The doctor gave Brandon a piece of paper that detailed when we could visit her. Unlike hospitals in the U.S. that encourage skin-to-skin contact as much as possible, even if the infant is in the NICU, Taiwan is overly protective of NICU babies. Because of this, we were only allowed to spend 30 minutes in the NICU, talking to her through the walls of her incubator. Our first visit was on October 16th, 2018 at 10:30am. After sanitizing our hands and wearing a hospital gown and mask, Brandon wheeled me in to see our sweet baby girl lying in her incubator with tubes attached to her body everywhere. Within minutes, I began bawling. I wanted to hold my baby. I felt helpless, as though I had already failed her. I couldn’t feed her or comfort her. I could only place my hands on her tiny warm body that made me feel like a giant. In a blink of an eye, thirty minutes was over, and the nurse rushed us out of the NICU.
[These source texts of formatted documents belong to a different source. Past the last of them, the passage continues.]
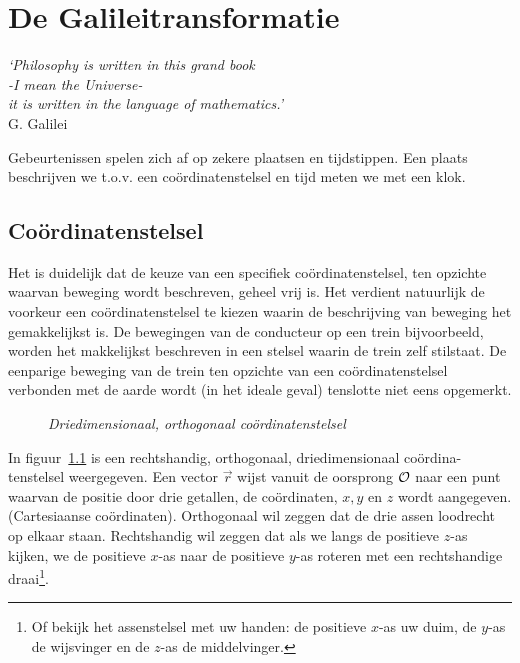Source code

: \chapter{De Galileitransformatie}
\vspace{-1cm}\begin{flushright}
{\it `Philosophy is written in this grand book \\-I mean the
  Universe-\\it is written in the language of mathematics.'}\\
 G. Galilei\end{flushright}
Gebeurtenissen spelen zich af op zekere plaatsen en tijdstippen.
Een plaats beschrijven we t.o.v. een co\"{o}rdinatenstelsel en tijd meten we 
met een klok.


\section{Co\"ordinatenstelsel}
Het is duidelijk dat de keuze van een specifiek co\"ordinatenstelsel,
ten opzichte waarvan beweging wordt beschreven, geheel vrij is. Het
verdient natuurlijk de voorkeur een co\"ordinatenstelsel te kiezen
waarin de beschrijving van beweging het gemakkelijkst is. De
bewegingen van de conducteur op een trein bijvoorbeeld, worden het
makkelijkst beschreven in een stelsel waarin de trein zelf
stilstaat. De eenparige beweging van de trein ten opzichte van
een co\"ordinatenstelsel verbonden met de aarde wordt (in het ideale
geval) tenslotte niet eens opgemerkt.


\begin{figure}[ht]
\centering
{}
\caption{{\sl Driedimensionaal, orthogonaal co\"{o}rdinatenstelsel}}
\label{f:galilei1}
\end{figure}


In figuur~\ref{f:galilei1} is een rechtshandig, orthogonaal,
driedimensionaal co\"{o}rdina-tenstelsel weergegeven.  Een vector
$\vec{r}$ wijst vanuit de oorsprong ${\cal O}$ naar een punt waarvan
de positie door drie getallen, de co\"{o}rdinaten, $x, y$ en $z$ wordt
aangegeven.  (Cartesiaanse co\"ordinaten). Orthogonaal wil zeggen dat de
drie assen loodrecht op elkaar staan.  Rechtshandig wil zeggen dat als
we langs de positieve $z$-as kijken, we de positieve $x$-as naar de
positieve $y$-as roteren met een rechtshandige draai\footnote{Of
bekijk het assenstelsel met uw handen: de positieve $x$-as uw duim, de
$y$-as de wijsvinger en de $z$-as de middelvinger.}.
As I returned to my hospital bed, I spent the next hours looking through all of the photos we had already taken of Kyla. She blew me away. She was absolutely perfectly beautiful. Reflecting on our labor and delivery experience, I knew that God’s hand was over it all. Literally nothing happened according to my birth plan. When I needed my husband the most, he wasn’t allowed by my side. When I had been dreaming of holding our baby after delivery, she was taken away from me. Yet, through it all, God guarded her life and mine. He ensured that the best doctors were available to care for us. He gave Brandon and I sweet moments together to relish in our experience and the growth of our family before we were flooded with overjoyed family member. Through it all, God was good. And God was good through it all.